Viejos tiempos nunca idos

Maxi Olariaga

BARBANZA

24 oct 2010 . Actualizado a las 02:00 h.

Hace una semana, en el arco iris de mi vida, me reuní con mis compañeros de colegio. Solo una docena aunque me pareció abrazar al curso entero, porque cada quien traía su historia en la mochila de su alma. Nos encontramos niños con voz de sesentones alrededor de un magosto en el Pazo da Pena de Ouro propiedad del también compañeiro Felipe Bárcena. Manolo Otero trajo vino de sus bodegas y los demás, sorpresas acumuladas durante cincuenta años en el polvoriento arcón de los días amargos, también dulces, de cada hora vivida intratramuros donde crecimos jugando a estudiar y aprendiendo a estrellarnos contra el difuso espejo de la realidad.

Berberechos y empanada, amor añejo reprimido en el registro del alma, ahogaron en vino y fotografías los deseos encarcelados bajo siete llaves dibujadas en la puerta que solamente puede abrir un buen café y una copa de aguardiente de guindas. Entonces si, como un río rotundo y torturado en la estrafalaria máquina del tiempo perdido, fluyeron las corrientes, los redondos remolinos del recuerdo, las verdades tanto tiempo calladas y el amor conservado en los pupitres donde guardábamos las culebras de cristal que acosábamos en el bosque del colegio.

Todo anocheció allí, las risas y las lágrimas, los gritos y los silencios, las canciones, las misas, el primer cigarrillo y los primeros escarceos con el cuerpo propio. El último ego te absolvo a pecatis tuis del Padre Pardo, la perpetua bronca y los desprecios del Prefecto, todo se perdió río abajo hasta despeñarse en la catarata de la misa diaria, de la comunión diaria, del diario que, cada quien en su penumbra, escribió en la palma de su mano.
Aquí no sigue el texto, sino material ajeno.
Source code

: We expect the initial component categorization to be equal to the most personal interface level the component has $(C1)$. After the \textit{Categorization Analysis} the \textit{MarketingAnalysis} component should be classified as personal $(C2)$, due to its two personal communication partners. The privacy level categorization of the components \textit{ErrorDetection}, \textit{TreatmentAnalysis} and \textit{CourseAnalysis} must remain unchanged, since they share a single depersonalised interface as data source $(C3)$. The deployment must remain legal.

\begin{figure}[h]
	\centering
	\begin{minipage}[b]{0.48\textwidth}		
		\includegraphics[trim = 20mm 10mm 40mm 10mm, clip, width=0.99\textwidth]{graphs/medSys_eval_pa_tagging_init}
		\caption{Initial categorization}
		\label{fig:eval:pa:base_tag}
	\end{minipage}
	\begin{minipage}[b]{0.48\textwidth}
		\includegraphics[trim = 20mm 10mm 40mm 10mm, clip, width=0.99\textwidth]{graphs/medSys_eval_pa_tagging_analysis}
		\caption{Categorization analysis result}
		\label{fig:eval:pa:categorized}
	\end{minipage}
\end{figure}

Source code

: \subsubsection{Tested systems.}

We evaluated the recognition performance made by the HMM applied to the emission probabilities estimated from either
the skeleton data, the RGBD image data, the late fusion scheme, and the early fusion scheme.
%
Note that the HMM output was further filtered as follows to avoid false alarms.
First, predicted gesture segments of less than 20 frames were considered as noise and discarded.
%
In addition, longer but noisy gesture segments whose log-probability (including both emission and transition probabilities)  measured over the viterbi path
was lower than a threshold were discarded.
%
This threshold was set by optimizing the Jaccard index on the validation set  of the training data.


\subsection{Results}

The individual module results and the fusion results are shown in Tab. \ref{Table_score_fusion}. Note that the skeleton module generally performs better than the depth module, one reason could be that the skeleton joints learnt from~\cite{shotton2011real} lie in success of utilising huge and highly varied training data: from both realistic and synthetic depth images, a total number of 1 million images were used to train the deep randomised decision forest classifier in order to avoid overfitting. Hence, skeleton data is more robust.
También permanecía el alarido de las gaviotas al son del último gol del Celta en Balaídos que, como una flecha azul celeste, atravesó nuestros ojos limpios hasta el fondo de la red del deseo.

Fue una tarde mansa, de tacto, de comprobación de los dolores y alegrías que cada uno de nosotros habíamos soportado durante más de cuarenta años errantes en el paraíso perdido. Ahora ya no hablábamos de abuelos ni de padres sino de hijos y de nietos, y no nos preocupaban los cartabones ni el compás sino la salud y los dolores cercanos.

Por un momento, entre copa y copa, me pareció estar viviendo el acto final de mi vida, como si esta hubiese sido una inmensa caracola azul que recorrida sin atajos, me orientaba al origen de las primeras letras, de los primeros versos. Cuando más cerca del abismo me hallaba, cuando ya me conformaba con inmolar allí mismo mi piel empobrecida, oí la voz de Tucho Berges. «Esto hay que repetirlo. Invito a un cocido en Vimianzo a finales de enero». Entonces resucité porque acababa de encontrar una razón para seguir viviendo a pesar de la tempestad que se abatía sobre mi pobre dorna velera.

Después de muchas horas en la desesperanza del naufragio, divisé la costa y la luz cierta, aunque lejana, de Fisterra esperándome en el corazón del invierno. Así el timón, y las manos todas de mis viejos compañeros izaron el velamen raído por el temporal de los días odiosos. Levaron el ancla que dormía oxidada en el lodazal de mis noches y pusieron rumbo al último acantilado desde el que todo se contempla, el pasado, el presente y el futuro con la claridad y la certeza que tuvo Odiseo en su regreso a Ítaca. Siempre los quise y siempre los añoré. Todos y cada uno de los días de mi vida. Por eso, cuando sentí de cerca su pulso y escuché el latido de sus vidas, renací como Fénix y me juré a mi mismo levantarme siempre, aunque mil veces mi alma se desparrame en los pedregales. Ahora sé que viviré para contarlo y lo haré. Contaré la crónica del próximo encuentro con los Niños Perdidos que nunca hemos dejado de ser.